In this paper, we introduce iterative algorithms that approximately compute the min/max and comparison operations of several numbers which are encrypted word-wise. From the concrete error analyses, we show that our min/max and comparison algorithms have \(\varTheta (\alpha )\) and \(\varTheta (\alpha \log \alpha )\) computational complexity to obtain approximate values within an error rate \(2^{-\alpha }\), while the previous minimax polynomial approximation method requires the exponential complexity \(\varTheta (2^{\alpha /2})\) and \(\varTheta (\sqrt{\alpha }\cdot 2^{\alpha /2})\), respectively. Our algorithms achieve (quasi-)optimality in terms of asymptotic computational complexity among polynomial approximations for min/max and comparison operations. The comparison algorithm is extended to several applications such as computing the top-k elements and counting numbers over the threshold in encrypted state.

Our method enables word-wise HEs to enjoy comparable performance in practice with bit-wise HEs for comparison operations while showing much better performance on polynomial operations. Computing an approximate maximum value of any two \(\ell \)-bit integers encrypted by HEAAN, up to error \(2^{\ell -10}\), takes only 1.14 ms in amortized running time, which is comparable to the result based on bit-wise HEs.

A Proofs

Proof of Theorem 3. By Theorem 2, the error of \(\texttt {Max}(\cdot ,\cdot ;d)\) algorithm from the true value is bounded by \(2^{(-\alpha - \log \log n)}= 2^{-\alpha }/\log n\).
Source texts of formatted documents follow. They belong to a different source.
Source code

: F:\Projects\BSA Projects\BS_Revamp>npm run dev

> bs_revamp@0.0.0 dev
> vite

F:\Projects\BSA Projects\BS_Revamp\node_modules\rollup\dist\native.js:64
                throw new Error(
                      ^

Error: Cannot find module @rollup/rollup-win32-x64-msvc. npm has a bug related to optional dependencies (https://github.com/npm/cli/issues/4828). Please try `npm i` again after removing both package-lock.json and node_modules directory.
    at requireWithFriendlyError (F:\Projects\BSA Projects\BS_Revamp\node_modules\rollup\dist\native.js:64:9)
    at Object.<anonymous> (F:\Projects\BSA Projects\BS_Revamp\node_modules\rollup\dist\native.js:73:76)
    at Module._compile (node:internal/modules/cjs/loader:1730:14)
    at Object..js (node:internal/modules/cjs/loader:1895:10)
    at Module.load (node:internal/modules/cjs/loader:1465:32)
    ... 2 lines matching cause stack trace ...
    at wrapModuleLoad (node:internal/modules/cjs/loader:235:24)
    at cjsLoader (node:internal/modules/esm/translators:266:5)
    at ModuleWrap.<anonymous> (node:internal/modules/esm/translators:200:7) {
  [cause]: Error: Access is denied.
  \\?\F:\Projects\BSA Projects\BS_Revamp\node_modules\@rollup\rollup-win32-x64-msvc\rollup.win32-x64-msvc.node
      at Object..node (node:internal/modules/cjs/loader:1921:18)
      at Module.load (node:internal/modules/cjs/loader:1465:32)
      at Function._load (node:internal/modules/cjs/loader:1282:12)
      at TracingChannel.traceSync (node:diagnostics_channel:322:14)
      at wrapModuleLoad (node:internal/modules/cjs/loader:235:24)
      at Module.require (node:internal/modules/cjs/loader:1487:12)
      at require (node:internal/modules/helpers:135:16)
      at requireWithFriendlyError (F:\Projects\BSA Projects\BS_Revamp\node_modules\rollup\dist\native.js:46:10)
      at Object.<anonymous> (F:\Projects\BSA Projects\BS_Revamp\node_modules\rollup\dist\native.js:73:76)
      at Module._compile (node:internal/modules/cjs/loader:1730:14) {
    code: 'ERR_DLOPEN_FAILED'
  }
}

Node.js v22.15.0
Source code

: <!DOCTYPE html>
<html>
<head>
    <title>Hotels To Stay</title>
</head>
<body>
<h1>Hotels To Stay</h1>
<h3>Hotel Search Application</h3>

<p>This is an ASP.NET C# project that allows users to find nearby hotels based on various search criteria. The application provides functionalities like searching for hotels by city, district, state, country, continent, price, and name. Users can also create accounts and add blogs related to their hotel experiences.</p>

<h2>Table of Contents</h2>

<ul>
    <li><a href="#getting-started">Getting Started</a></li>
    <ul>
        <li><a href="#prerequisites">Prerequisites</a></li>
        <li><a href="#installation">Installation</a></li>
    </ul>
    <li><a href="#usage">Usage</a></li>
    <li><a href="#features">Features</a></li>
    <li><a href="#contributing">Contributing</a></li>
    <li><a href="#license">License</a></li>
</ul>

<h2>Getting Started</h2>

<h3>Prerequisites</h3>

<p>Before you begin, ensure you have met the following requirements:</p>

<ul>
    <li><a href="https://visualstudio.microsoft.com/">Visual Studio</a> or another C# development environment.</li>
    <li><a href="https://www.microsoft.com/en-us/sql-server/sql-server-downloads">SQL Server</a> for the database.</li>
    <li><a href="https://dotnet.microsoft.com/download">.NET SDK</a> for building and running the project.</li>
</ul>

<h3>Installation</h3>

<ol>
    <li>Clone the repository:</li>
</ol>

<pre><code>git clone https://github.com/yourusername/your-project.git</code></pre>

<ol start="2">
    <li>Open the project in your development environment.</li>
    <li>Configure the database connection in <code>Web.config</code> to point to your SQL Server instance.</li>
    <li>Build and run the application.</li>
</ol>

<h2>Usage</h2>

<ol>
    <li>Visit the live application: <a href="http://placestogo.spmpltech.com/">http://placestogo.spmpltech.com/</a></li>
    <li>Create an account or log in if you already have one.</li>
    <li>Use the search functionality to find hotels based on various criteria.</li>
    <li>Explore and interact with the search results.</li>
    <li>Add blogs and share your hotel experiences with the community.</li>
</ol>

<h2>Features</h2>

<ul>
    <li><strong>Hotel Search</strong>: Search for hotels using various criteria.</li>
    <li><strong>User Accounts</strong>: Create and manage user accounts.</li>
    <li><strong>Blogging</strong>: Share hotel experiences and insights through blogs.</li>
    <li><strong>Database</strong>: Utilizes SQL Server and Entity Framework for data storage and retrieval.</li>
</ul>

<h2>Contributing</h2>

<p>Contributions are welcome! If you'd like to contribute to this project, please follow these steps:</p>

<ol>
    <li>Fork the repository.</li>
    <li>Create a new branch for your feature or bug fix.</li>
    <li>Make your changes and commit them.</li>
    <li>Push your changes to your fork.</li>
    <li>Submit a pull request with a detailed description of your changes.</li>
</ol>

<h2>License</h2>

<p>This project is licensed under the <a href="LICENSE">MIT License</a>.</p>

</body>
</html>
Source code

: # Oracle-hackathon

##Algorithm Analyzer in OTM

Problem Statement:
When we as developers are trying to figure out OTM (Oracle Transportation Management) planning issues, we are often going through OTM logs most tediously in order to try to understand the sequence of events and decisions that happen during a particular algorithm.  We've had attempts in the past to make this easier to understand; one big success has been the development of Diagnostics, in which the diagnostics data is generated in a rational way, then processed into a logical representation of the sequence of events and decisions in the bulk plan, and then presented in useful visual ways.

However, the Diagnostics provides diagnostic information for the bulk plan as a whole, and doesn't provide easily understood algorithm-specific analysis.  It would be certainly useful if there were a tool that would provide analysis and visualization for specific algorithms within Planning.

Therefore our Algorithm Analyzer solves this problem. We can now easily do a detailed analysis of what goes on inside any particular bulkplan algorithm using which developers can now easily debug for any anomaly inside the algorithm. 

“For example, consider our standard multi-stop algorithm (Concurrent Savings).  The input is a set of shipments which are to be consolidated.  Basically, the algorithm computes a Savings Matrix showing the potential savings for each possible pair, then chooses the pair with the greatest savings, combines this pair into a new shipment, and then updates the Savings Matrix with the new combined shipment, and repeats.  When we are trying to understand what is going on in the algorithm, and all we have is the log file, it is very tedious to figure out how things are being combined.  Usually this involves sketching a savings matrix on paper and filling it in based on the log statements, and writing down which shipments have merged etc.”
Note from the proof of Lemma 2 that the output of the square root algorithm \(\texttt {Sqrt}(x;d)\) is always smaller than the true value \(\sqrt{x}\), so that the same holds for the max algorithm \(\texttt {Max}(\cdot , \cdot ;d)\). This means that \(a_{i,1} = \texttt {Max}(a_{2i-1,0}, a_{2i,0};d)\) can be written \(a_{i,1} = \max (a_{2i-1,0}, a_{2i,0}) - \epsilon _i\) for \(1\le i \le n/2\) with \(0 \le \epsilon _i \le 2^{-\alpha }/\log n \). Now we have

$$\begin{aligned} \max (a_{2i-1,1},a_{2i,1})= & {} \max (\max (a_{4i-3,0},a_{4i-2,0}) - \epsilon _{2i-1}, \max (a_{4i-1,0}, a_{4i,0}) - \epsilon _{2i}) \\\ge & {} \max (a_{4i-3,0},a_{4i-2,0}, a_{4i-1,0}, a_{4i,0}) - \max (\epsilon _{2i-1}, \epsilon _{2i})\\\ge & {} \max (a_{4i-3,0},a_{4i-2,0}, a_{4i-1,0}, a_{4i,0}) - 2^{-\alpha }/\log n, \end{aligned}$$

which implies that the error of \(a_{i,2} = \texttt {Max}(a_{2i-1,1}, a_{2i,1};d)\) from \(\max (a_{2i-1,1}, a_{2i,1})\) is bounded by \(2\cdot 2^{-\alpha }/\log n\) for \(1\le i \le n/4\). We can repeat the above procedure to get the conclusion that the error of \(a_{1,\log n}\) from \(\max (a_1,..a_n)\) is bounded by \(\log n \cdot 2^{-\alpha }/\log n = 2^{-\alpha }\).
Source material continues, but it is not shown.